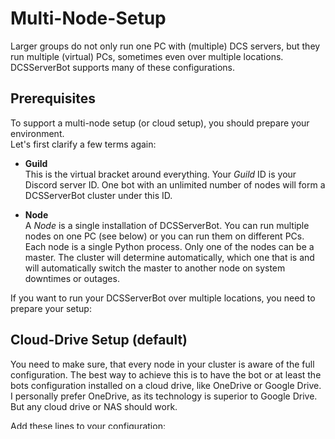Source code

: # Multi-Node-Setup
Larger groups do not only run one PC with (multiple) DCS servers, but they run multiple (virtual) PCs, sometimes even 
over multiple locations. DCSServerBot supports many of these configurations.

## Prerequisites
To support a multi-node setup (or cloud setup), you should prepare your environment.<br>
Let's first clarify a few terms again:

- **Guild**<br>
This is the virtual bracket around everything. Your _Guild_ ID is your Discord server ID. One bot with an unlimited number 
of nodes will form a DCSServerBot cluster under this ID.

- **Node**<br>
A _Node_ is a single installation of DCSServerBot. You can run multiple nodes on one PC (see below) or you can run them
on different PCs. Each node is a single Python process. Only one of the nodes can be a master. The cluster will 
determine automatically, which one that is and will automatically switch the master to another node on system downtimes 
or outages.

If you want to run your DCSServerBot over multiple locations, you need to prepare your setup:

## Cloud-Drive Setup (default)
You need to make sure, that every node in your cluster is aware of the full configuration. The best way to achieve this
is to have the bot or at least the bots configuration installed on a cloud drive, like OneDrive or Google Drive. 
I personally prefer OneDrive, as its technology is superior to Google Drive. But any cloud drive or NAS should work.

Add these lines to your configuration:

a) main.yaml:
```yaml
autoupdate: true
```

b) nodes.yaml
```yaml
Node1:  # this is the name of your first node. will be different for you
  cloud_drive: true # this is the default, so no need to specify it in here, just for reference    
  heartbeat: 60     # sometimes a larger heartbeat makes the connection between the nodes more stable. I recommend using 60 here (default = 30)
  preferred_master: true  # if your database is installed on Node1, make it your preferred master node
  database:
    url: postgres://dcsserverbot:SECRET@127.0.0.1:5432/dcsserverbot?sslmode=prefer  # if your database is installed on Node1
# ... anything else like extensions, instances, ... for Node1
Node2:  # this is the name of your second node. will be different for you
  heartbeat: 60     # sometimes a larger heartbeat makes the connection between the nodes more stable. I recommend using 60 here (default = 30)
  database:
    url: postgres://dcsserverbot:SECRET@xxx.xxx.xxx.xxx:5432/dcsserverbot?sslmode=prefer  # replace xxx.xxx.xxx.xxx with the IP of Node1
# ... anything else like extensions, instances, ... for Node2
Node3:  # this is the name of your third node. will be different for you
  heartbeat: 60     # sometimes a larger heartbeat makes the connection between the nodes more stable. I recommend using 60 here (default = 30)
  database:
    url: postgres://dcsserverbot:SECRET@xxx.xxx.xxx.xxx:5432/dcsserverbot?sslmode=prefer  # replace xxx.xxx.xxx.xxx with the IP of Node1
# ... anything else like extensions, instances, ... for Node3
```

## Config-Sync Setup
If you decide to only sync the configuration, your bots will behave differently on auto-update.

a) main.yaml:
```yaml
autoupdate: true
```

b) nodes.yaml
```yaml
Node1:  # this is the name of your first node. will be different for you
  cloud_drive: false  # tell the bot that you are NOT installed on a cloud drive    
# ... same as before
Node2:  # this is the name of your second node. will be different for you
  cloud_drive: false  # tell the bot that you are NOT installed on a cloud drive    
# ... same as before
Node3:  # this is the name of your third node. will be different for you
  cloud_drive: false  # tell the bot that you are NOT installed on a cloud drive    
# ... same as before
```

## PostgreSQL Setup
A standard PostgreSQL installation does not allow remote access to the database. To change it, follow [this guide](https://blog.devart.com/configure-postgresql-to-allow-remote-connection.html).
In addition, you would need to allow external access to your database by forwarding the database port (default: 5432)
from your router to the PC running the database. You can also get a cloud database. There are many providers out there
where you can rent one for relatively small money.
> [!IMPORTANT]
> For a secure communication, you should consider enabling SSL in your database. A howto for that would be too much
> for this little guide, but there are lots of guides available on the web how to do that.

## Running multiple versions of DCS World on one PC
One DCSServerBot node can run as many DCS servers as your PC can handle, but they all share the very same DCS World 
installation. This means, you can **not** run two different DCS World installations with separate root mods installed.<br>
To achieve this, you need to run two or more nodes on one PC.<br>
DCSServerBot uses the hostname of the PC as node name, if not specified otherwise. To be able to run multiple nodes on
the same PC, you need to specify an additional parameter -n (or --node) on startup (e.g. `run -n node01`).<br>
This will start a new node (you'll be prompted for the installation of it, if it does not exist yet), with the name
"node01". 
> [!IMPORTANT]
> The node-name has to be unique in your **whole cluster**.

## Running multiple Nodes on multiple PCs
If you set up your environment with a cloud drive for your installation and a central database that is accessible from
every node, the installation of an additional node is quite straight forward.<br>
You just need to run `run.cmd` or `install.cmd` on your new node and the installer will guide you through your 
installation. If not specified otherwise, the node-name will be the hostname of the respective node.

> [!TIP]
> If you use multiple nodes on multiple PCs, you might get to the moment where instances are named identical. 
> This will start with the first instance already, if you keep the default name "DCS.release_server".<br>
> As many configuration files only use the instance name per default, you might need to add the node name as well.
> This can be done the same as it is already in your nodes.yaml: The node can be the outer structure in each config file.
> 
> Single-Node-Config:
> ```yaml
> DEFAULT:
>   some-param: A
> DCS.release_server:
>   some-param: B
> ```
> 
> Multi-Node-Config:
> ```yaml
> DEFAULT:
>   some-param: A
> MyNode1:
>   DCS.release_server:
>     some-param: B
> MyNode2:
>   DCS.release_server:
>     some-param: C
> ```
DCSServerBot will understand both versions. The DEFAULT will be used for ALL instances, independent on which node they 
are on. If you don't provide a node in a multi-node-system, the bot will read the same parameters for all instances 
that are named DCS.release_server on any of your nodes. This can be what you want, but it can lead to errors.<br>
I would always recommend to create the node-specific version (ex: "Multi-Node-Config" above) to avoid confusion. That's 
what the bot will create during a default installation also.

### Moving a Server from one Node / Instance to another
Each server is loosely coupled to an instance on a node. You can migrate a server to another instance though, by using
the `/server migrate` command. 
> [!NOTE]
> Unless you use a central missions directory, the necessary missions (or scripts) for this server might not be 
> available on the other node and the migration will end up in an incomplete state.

* _What the exercise asks_:
Give again, word for word, every line from the top of the entries above to the line holding "This is the virtual", both included. Leave the pictures out.

* _Exercise response_:
Source code

: # Multi-Node-Setup
Larger groups do not only run one PC with (multiple) DCS servers, but they run multiple (virtual) PCs, sometimes even 
over multiple locations. DCSServerBot supports many of these configurations.

## Prerequisites
To support a multi-node setup (or cloud setup), you should prepare your environment.<br>
Let's first clarify a few terms again:

- **Guild**<br>
This is the virtual bracket around everything. Your _Guild_ ID is your Discord server ID. One bot with an unlimited number 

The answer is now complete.